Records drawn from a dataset
:::
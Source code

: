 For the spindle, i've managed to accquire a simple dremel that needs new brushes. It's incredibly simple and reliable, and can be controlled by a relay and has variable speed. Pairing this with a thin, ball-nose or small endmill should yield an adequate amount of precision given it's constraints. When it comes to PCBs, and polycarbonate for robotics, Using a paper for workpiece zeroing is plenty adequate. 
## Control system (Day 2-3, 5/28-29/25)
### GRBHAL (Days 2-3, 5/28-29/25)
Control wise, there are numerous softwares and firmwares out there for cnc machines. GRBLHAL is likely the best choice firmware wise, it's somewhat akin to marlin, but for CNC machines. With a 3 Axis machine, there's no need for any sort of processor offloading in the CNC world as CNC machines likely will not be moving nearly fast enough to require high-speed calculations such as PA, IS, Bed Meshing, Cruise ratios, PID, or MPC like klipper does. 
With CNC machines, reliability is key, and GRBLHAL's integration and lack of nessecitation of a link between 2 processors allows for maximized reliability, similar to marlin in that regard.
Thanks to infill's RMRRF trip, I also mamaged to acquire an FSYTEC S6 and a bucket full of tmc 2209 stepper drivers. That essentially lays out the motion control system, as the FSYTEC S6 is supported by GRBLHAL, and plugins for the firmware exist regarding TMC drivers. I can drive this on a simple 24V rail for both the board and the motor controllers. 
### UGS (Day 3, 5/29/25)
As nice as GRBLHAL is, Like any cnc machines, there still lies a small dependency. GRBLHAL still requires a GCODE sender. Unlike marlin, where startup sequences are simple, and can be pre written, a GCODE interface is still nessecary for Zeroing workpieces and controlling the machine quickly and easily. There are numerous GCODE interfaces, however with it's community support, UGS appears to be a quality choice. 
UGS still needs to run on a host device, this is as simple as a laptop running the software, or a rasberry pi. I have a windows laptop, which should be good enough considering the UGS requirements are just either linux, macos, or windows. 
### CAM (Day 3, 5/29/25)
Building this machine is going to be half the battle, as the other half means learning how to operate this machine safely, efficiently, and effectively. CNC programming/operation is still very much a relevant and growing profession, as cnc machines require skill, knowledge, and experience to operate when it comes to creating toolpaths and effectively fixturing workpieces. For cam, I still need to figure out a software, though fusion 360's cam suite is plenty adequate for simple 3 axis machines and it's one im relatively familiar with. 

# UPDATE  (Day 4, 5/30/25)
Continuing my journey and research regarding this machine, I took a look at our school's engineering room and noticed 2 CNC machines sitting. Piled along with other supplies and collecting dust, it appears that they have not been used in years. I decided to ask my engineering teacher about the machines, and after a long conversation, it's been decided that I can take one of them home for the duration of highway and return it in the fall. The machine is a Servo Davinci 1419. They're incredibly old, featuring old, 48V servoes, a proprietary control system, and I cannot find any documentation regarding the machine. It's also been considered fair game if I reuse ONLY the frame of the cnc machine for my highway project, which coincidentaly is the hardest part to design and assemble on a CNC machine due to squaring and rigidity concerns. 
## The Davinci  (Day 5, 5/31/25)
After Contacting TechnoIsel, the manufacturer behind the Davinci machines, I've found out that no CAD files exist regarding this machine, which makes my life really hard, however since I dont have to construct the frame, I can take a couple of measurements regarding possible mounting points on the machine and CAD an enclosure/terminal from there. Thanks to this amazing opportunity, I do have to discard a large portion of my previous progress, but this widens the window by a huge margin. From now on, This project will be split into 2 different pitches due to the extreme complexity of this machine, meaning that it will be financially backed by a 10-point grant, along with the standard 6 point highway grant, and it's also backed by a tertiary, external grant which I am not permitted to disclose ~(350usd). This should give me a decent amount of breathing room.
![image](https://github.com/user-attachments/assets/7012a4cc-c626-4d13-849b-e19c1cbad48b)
:::
### Work task:
Look above for the line that contains "UGS still needs". Starting there, transcribe every line exactly until you have copied the line that contains "### CAM (Day 3, 5/29/25)".

### Response to the exercise:
UGS still needs to run on a host device, this is as simple as a laptop running the software, or a rasberry pi. I have a windows laptop, which should be good enough considering the UGS requirements are just either linux, macos, or windows. 
### CAM (Day 3, 5/29/25)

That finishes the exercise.